* **Task to complete**
All lines in the records below that hold "wants" are to be shown.

* **Provided data**

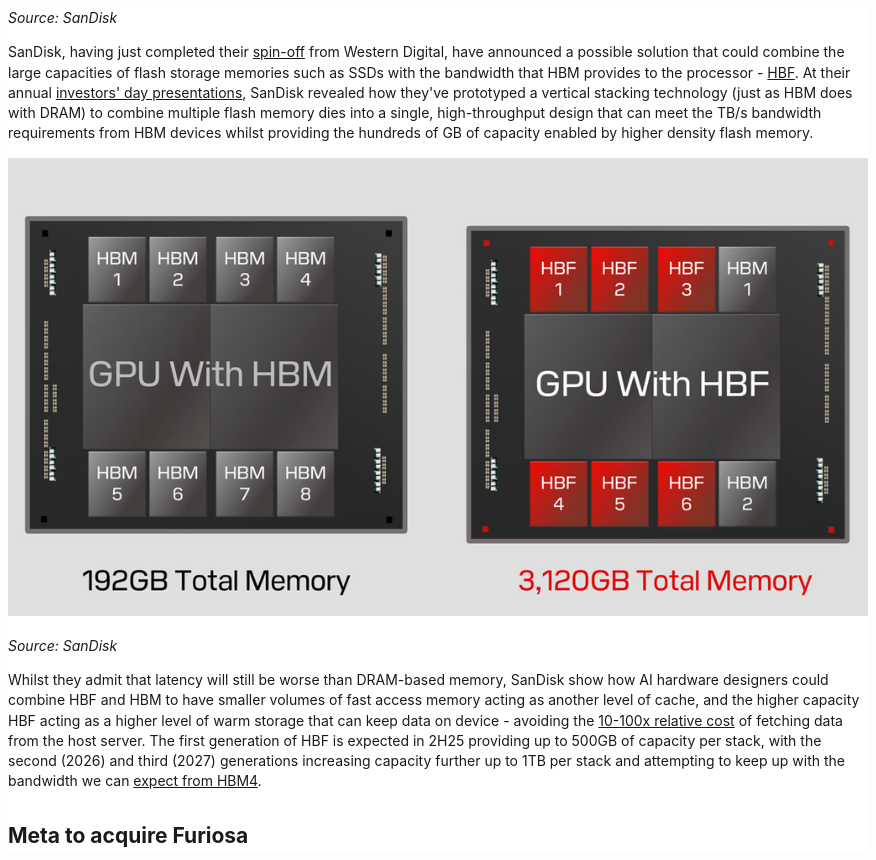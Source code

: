 *Source: SanDisk*

SanDisk, having just completed their [spin-off](https://www.sandisk.com/company/newsroom/press-releases/2025/sandisk-celebrates-nasdaq-listing-after-completing-separation) from Western Digital, have announced a possible solution that could combine the large capacities of flash storage memories such as SSDs with the bandwidth that HBM provides to the processor - [HBF](https://www.tomshardware.com/pc-components/dram/sandisks-new-hbf-memory-enables-up-to-4tb-of-vram-on-gpus-matches-hbm-bandwidth-at-higher-capacity). At their annual [investors' day presentations](https://shop.sandisk.com/en-gb/company/newsroom/press-releases/2025/sandisk-investor-day-2025), SanDisk revealed how they've prototyped a vertical stacking technology (just as HBM does with DRAM) to combine multiple flash memory dies into a single, high-throughput design that can meet the TB/s bandwidth requirements from HBM devices whilst providing the hundreds of GB of capacity enabled by higher density flash memory.

![](https://raw.githubusercontent.com/FistOfHit/SixRackUnits/refs/heads/main/newsletters/2025/february_2025/images/3.png)

*Source: SanDisk*

Whilst they admit that latency will still be worse than DRAM-based memory, SanDisk show how AI hardware designers could combine HBF and HBM to have smaller volumes of fast access memory acting as another level of cache, and the higher capacity HBF acting as a higher level of warm storage that can keep data on device - avoiding the [10-100x relative cost](https://www.techtarget.com/searchstorage/answer/What-is-the-difference-between-cache-memory-and-RAM-cache) of fetching data from the host server. The first generation of HBF is expected in 2H25 providing up to 500GB of capacity per stack, with the second (2026) and third (2027) generations increasing capacity further up to 1TB per stack and attempting to keep up with the bandwidth we can [expect from HBM4](https://www.supermicro.com/en/glossary/hbm4).

## Meta to acquire Furiosa
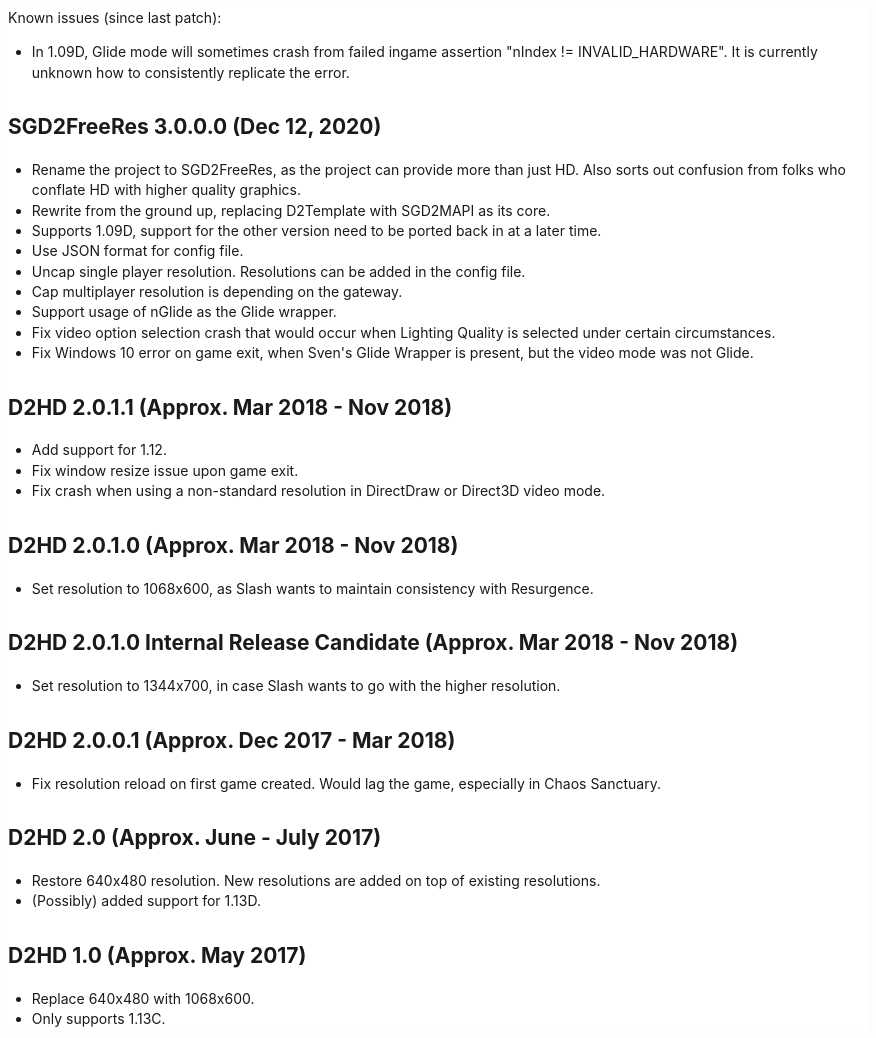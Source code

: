 Known issues (since last patch):
- In 1.09D, Glide mode will sometimes crash from failed ingame
  assertion "nIndex != INVALID_HARDWARE". It is currently unknown how
  to consistently replicate the error.

## SGD2FreeRes 3.0.0.0 (Dec 12, 2020)
- Rename the project to SGD2FreeRes, as the project can provide more
  than just HD. Also sorts out confusion from folks who conflate HD
  with higher quality graphics.
- Rewrite from the ground up, replacing D2Template with SGD2MAPI as
  its core.
- Supports 1.09D, support for the other version need to be
  ported back in at a later time.
- Use JSON format for config file.
- Uncap single player resolution. Resolutions can be added in the
  config file.
- Cap multiplayer resolution is depending on the gateway.
- Support usage of nGlide as the Glide wrapper.
- Fix video option selection crash that would occur when Lighting
  Quality is selected under certain circumstances.
- Fix Windows 10 error on game exit, when Sven's Glide Wrapper is
  present, but the video mode was not Glide.

## D2HD 2.0.1.1 (Approx. Mar 2018 - Nov 2018)
- Add support for 1.12.
- Fix window resize issue upon game exit.
- Fix crash when using a non-standard resolution in DirectDraw or
  Direct3D video mode.

## D2HD 2.0.1.0 (Approx. Mar 2018 - Nov 2018)
- Set resolution to 1068x600, as Slash wants to maintain consistency
  with Resurgence.

## D2HD 2.0.1.0 Internal Release Candidate (Approx. Mar 2018 - Nov 2018)
- Set resolution to 1344x700, in case Slash wants to go with the
  higher resolution.

## D2HD 2.0.0.1 (Approx. Dec 2017 - Mar 2018)
- Fix resolution reload on first game created. Would lag the game,
  especially in Chaos Sanctuary.

## D2HD 2.0 (Approx. June - July 2017)
- Restore 640x480 resolution. New resolutions are added on top of
  existing resolutions.
- (Possibly) added support for 1.13D.

## D2HD 1.0 (Approx. May 2017)
- Replace 640x480 with 1068x600.
- Only supports 1.13C.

* **Finished task**
- Set resolution to 1068x600, as Slash wants to maintain consistency
- Set resolution to 1344x700, in case Slash wants to go with the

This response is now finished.